__WHAT IS BEING ASKED__: Lines containing the string "servers": how many are there below? Answer with the number only.

═══ AVAILABLE DATA ═══

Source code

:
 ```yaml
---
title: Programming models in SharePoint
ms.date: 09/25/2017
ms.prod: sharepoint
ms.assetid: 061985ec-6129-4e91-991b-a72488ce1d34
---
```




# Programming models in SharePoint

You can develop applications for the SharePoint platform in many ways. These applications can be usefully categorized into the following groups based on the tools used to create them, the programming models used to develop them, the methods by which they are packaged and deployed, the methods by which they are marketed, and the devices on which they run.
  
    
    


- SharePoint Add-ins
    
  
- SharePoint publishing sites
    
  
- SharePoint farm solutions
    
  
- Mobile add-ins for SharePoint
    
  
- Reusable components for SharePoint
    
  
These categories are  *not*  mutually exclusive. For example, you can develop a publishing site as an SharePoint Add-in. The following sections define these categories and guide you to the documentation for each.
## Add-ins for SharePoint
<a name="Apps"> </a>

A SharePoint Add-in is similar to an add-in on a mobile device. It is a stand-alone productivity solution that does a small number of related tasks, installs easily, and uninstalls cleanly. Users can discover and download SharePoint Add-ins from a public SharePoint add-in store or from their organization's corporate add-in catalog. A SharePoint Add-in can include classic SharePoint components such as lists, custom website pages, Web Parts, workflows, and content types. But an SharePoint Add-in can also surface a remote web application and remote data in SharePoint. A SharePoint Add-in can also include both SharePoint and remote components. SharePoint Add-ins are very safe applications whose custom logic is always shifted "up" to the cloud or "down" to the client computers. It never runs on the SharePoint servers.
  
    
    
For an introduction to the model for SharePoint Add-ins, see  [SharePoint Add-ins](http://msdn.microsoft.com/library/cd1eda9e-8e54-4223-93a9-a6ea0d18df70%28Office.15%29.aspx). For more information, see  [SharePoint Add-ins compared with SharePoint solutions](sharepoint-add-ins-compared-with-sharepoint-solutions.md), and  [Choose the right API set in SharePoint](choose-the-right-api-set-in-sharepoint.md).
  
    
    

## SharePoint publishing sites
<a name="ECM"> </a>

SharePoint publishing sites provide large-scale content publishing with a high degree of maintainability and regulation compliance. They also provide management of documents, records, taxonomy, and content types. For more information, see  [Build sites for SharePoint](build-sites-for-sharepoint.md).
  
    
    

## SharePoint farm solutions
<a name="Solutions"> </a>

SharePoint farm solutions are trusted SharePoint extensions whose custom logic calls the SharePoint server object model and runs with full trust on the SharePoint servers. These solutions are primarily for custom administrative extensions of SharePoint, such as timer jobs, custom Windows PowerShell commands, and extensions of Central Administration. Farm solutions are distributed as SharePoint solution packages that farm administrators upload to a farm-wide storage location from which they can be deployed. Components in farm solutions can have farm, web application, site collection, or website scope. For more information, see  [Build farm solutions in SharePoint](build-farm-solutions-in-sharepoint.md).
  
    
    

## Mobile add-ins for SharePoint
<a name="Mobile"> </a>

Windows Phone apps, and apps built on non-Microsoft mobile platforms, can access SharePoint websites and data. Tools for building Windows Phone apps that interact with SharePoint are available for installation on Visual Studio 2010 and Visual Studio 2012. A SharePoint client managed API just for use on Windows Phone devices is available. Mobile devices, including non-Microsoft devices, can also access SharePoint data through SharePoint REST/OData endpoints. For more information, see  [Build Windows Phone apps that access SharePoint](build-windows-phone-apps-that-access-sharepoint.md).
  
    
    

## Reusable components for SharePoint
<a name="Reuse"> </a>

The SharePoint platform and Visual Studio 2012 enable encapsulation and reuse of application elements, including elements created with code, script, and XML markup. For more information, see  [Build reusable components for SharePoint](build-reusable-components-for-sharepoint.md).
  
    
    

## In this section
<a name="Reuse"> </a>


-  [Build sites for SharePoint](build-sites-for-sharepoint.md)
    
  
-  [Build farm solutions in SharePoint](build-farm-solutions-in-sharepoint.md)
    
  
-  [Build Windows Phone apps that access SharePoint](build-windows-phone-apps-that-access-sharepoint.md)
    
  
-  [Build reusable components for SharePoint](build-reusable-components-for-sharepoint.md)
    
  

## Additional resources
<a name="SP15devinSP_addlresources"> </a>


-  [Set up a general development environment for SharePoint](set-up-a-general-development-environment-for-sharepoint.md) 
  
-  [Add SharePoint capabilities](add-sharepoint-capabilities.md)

═══

__WRITTEN RESPONSE__: 2